If it happened, then it might last a minute. Then we’d have no more of that.

DWW25921's avatar

@ragingloli “Seperation of church and state” is thrown around a lot. For the sake of context it seems that Jefferson was trying to protect the church from the state, not the state from the church.

Jefferson writes: “Believing with you that religion is a matter which lies solely between Man & his God, that he owes account to none other for his faith or his worship, that the legitimate powers of government reach actions only, & not opinions, I contemplate with sovereign reverence that act of the whole American people which declared that their legislature should ‘make no law respecting an establishment of religion, or prohibiting the free exercise thereof,’ thus building a wall of separation between Church and State.”

http://en.wikipedia.org/wiki/Separation_of_church_and_state

Seek's avatar

^ That is engraved on the atheist monument in Tallahassee, FL.

ragingloli's avatar

@DWW25921
You can not have one without the other.
A state controlled by religion will make laws according to that religion, and against other religions.

ETpro's avatar

@RealEyesRealizeRealLies I have absolutely no interest in starting a “Let’s burn the US Constitution movement.” If you do, have at it. I will fight your movement with every ounce of my energy.

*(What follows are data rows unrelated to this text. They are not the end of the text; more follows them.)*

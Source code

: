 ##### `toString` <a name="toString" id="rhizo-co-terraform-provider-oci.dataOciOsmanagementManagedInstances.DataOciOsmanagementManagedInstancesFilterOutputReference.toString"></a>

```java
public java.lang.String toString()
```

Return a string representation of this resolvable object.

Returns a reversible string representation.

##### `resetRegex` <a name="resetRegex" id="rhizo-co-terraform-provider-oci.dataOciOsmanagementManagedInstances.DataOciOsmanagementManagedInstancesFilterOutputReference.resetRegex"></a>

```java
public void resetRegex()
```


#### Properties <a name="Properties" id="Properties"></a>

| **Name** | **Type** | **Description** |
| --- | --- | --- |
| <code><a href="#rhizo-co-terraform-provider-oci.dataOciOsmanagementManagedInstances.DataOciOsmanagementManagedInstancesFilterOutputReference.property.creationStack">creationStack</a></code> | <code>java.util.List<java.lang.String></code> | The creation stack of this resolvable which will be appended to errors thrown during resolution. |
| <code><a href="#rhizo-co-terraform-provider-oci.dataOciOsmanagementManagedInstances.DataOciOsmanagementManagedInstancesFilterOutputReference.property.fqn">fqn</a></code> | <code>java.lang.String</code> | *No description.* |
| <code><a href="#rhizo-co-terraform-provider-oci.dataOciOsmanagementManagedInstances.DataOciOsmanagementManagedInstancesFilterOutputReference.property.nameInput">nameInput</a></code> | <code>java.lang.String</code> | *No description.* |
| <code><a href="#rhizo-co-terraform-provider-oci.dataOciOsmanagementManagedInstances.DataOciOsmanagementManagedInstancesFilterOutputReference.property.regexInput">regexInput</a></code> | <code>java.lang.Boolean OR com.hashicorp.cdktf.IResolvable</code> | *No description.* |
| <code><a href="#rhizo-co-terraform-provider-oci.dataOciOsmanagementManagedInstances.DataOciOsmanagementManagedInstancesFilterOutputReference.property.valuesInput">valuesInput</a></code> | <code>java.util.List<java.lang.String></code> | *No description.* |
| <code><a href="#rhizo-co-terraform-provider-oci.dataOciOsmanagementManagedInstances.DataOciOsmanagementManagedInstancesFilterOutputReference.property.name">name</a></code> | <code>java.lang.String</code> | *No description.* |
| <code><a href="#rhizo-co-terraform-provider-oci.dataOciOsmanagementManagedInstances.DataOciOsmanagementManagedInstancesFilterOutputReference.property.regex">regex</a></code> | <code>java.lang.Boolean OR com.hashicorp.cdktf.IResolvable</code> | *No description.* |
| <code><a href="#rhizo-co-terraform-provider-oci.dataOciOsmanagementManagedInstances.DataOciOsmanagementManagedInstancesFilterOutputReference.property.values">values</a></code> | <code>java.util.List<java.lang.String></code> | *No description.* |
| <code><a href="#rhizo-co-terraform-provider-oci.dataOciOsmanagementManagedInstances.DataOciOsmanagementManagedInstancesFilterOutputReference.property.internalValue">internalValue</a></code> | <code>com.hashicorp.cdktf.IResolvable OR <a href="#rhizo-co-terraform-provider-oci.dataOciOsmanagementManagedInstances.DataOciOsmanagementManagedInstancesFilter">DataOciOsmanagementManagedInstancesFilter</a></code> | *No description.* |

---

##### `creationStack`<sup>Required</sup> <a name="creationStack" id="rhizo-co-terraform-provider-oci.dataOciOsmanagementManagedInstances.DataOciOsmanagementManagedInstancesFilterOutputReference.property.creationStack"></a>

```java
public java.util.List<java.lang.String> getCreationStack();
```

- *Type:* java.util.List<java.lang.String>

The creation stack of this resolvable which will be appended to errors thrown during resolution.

@DWW25921 You can’t just cherry pick Jeffersonian quotes and claim that your out-of-context quote captures the whole essence if the man and his thinking. Jefferson was openly a deist and most likely an atheist. Nonetheless, he wanted a government that allowed any religious person, regardless of their faith, the free exercise thereof. He also wanted a government that made it abundantly clear that it was not the job of the government to compel anyone to worship in a certain way or follow some state-sanctioned faith. Almost all the American Colonists had left Europe to escape just such government approved religion.

DWW25921's avatar

@ETpro All I said was, “For the sake of context it seems that Jefferson was trying to protect the church from the state, not the state from the church.” I never made any claims or anything like that. Clearly, they should be separate to better protect religious freedoms.

ETpro's avatar

@DWW25921 No! Jefferson was trying to protect the individual form the immensely greater power of both the church and the state. Both church and state had shown their enormous power for evil in the Europe that the American settlers came here to escape from.

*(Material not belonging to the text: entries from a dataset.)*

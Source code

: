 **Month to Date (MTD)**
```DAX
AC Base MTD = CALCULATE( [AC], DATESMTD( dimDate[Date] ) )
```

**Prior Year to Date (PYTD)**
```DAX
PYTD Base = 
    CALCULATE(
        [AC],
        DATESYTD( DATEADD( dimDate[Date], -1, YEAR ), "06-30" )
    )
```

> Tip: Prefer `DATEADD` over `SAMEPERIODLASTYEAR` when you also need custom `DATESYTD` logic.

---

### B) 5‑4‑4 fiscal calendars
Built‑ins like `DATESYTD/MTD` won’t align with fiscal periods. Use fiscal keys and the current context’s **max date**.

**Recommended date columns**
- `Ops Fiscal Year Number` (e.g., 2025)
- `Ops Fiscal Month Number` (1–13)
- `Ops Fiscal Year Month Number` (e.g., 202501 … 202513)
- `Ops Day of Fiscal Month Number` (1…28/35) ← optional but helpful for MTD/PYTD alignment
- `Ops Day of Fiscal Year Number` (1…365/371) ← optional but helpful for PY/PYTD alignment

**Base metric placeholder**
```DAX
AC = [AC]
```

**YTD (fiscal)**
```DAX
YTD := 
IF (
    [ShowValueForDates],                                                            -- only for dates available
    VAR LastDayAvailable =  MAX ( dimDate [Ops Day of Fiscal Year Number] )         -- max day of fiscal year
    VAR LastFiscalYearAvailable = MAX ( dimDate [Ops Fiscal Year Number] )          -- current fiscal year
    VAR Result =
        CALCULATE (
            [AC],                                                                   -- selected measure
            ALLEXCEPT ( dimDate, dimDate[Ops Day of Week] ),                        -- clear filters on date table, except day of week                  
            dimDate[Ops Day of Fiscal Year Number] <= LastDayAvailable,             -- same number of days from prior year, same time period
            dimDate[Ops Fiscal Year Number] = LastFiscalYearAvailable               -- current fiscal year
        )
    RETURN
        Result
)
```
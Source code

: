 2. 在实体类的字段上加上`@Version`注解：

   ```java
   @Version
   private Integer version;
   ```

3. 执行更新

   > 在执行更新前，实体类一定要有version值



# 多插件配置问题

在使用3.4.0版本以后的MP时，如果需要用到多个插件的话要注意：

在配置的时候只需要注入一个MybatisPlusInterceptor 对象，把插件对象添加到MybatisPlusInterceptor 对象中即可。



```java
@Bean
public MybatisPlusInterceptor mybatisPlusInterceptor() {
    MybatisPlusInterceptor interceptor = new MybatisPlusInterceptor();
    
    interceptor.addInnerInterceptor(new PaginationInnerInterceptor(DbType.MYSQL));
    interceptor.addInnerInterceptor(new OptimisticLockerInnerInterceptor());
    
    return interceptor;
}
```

Merging the power of church and state simply amplifies the power of each, and absolute power corrupts absolutely. The same is true of what we are doing now, moving toward corporatocracy, merging the power of the corporate and financial world with that of the state. Either one is inimical to individual liberty, unless you’re one of the privileged few at the helm of the merged power.

ETpro's avatar

@DWW25921 Too late to edit, but I realized I should have said that part of protecting individual liberty in Jefferson’s eyes involved protecting the church from the state and the state from the church. His letters also make it abundantly clear he understood the threat of corporatocracy to individual liberty as well. “I hope we shall crush in its birth the aristocracy of our moneyed corporations which dare already to challenge our government in a trial of strength, and bid defiance to the laws of our country.”

DWW25921's avatar

@ETpro Well that makes sense. You know a lot of big words. I got the gist though.

ragingloli's avatar

I have another group that should be represented:
people that believe in elves (or 60% of Icelanders)

Seek's avatar

^ if Glorfindel didn’t exist, who killed the Balrog of Gondolin?

Checkmate, @ragingloli

ETpro's avatar

@DWW25921 Sorry mate. But hey, Jefferson knew a lot of big words too.

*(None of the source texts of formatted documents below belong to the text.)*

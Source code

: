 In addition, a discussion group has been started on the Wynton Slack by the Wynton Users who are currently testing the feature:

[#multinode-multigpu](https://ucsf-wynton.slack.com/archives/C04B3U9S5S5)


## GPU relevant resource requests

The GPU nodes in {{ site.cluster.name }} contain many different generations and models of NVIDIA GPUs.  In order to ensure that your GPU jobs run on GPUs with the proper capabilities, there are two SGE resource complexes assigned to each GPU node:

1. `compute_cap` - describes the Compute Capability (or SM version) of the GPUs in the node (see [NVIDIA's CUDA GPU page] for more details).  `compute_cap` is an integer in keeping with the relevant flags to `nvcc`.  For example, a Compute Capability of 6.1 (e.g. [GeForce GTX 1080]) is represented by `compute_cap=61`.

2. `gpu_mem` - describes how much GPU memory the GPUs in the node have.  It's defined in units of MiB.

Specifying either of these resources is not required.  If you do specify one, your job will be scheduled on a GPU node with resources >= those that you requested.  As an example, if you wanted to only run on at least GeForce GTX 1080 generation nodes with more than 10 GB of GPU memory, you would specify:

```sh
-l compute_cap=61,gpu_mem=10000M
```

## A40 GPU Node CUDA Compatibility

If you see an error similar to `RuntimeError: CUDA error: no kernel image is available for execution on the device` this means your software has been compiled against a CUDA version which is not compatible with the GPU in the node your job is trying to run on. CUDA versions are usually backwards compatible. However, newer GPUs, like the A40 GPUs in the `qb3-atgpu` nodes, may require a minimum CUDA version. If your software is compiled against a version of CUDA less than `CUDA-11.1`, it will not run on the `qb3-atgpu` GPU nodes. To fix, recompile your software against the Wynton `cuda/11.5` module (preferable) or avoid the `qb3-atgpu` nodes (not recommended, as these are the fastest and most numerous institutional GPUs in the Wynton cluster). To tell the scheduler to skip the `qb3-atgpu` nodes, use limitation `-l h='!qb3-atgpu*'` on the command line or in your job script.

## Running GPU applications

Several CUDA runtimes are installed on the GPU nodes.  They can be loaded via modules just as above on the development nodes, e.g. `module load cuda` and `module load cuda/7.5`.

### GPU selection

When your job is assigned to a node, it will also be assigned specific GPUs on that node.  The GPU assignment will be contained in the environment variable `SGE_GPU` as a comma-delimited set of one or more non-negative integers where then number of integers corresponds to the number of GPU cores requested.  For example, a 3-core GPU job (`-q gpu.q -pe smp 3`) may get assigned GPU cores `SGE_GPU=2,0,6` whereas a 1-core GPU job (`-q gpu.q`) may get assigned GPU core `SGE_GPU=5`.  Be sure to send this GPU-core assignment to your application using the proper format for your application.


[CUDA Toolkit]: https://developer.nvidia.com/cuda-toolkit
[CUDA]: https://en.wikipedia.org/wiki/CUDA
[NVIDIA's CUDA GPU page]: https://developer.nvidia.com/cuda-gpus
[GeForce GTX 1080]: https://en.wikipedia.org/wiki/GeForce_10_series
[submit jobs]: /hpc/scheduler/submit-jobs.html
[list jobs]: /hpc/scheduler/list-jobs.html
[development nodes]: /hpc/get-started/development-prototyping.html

@ragingloli & @Seek_Kolinahr Elves deserve a place on the public square too. All messages must be respected, or none at all.

Paradox25's avatar

My religion wins, but this would only require only one commandment, and without any Old English: treat others as you would want to be treated. It’s in the Bible, but Christianity isn’t the only religion or philosophy to have emphasized this point, nor the first, though different cultures state that point differently.